(RECORDS SUPPLIED begins)
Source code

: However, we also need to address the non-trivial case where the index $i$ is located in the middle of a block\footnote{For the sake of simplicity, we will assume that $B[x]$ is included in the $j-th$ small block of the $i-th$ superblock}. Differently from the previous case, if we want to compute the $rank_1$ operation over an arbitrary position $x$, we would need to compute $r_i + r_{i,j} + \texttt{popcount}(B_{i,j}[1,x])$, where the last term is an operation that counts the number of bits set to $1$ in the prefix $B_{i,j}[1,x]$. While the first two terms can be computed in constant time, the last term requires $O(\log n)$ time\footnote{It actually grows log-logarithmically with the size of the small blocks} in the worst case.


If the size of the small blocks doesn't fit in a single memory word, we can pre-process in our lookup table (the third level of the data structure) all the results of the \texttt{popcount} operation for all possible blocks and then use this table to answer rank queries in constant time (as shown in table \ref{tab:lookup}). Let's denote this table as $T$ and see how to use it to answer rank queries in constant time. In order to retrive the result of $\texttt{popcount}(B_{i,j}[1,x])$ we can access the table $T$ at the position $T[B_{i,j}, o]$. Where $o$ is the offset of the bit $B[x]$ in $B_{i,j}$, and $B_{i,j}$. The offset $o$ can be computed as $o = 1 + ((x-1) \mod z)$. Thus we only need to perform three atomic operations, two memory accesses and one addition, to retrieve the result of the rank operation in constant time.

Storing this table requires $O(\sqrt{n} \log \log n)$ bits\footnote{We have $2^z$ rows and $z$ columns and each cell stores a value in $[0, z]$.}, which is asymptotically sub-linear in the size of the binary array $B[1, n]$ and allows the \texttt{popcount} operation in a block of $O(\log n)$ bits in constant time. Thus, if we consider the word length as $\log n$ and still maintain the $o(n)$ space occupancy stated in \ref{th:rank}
(RECORDS SUPPLIED ends)
(RECORDS SUPPLIED begins)
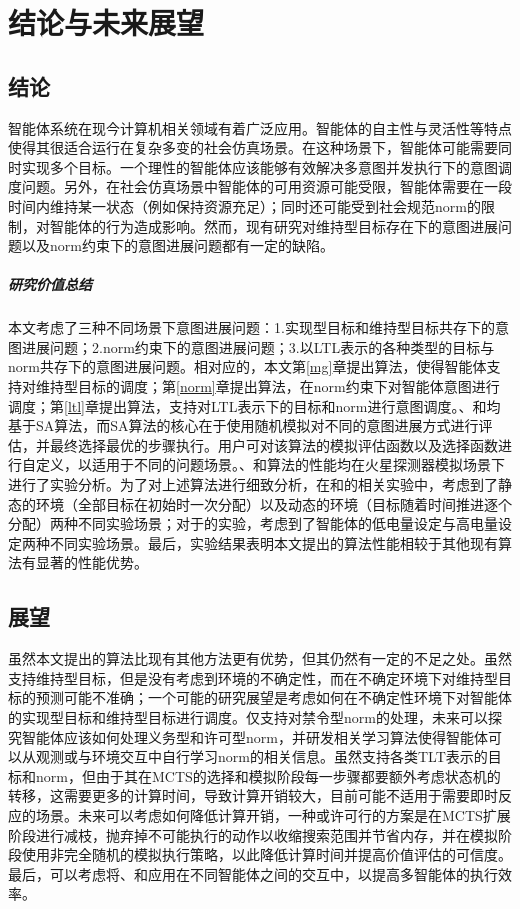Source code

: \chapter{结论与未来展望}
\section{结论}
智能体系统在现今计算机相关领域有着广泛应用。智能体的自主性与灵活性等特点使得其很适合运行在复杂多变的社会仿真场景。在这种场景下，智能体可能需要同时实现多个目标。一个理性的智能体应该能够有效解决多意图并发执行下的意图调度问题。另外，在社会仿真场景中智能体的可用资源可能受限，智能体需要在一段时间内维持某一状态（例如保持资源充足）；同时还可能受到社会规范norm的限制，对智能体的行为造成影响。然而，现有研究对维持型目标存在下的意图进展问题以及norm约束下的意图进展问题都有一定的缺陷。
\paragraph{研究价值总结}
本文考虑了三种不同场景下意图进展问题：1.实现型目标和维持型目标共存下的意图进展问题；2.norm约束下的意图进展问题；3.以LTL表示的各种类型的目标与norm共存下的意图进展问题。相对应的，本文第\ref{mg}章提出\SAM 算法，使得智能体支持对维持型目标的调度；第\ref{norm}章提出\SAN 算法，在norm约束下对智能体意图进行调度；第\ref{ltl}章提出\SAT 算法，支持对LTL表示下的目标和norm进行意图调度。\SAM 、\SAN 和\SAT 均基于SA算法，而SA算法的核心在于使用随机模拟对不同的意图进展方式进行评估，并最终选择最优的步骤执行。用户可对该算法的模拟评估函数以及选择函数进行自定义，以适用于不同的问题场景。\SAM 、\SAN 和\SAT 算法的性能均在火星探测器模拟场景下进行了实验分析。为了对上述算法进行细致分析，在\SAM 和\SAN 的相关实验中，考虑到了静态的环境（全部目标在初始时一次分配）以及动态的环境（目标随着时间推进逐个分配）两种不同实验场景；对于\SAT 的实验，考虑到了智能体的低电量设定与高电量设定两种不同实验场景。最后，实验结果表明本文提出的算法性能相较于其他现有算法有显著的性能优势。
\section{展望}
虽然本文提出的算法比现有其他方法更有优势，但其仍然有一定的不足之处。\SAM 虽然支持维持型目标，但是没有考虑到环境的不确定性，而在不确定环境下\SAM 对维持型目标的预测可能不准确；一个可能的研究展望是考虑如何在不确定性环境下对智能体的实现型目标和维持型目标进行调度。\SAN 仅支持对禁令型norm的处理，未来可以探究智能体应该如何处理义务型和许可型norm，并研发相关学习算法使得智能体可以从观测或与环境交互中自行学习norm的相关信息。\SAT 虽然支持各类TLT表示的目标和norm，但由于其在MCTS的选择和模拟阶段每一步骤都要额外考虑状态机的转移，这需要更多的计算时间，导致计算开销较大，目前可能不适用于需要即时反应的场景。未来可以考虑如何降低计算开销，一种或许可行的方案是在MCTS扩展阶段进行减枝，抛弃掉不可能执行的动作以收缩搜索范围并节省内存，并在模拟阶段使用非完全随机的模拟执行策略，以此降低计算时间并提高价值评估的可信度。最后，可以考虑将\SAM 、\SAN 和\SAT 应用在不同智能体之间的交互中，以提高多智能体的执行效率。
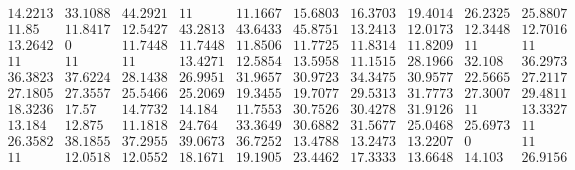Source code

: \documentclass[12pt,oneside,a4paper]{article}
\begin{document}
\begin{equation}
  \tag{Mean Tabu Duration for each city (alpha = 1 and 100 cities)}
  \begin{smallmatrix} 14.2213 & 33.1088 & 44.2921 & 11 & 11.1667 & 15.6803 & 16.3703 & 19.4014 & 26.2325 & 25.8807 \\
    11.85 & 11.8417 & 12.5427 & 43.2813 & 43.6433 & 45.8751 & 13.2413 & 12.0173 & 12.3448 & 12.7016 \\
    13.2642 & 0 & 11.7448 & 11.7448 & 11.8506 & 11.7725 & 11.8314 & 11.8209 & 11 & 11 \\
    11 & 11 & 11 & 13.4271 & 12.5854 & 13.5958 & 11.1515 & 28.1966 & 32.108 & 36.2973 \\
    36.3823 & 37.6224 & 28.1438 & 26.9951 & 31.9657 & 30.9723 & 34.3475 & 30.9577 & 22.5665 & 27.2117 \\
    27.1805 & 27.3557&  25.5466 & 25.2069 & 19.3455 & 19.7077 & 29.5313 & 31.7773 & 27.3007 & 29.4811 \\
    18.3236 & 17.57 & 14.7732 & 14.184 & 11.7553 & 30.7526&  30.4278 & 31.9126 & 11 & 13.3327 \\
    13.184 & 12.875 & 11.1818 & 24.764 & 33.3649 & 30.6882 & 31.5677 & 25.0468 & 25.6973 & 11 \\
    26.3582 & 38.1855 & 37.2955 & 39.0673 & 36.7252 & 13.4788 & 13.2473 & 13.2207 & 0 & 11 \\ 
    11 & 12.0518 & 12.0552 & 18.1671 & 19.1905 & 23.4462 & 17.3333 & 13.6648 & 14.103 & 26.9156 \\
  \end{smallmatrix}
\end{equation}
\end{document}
(RECORDS SUPPLIED ends)
■ YOUR INSTRUCTIONS
Check each line above for the string "smallmatrix" and report how many lines have it, giving only the number.

■ EXERCISE ANSWER
2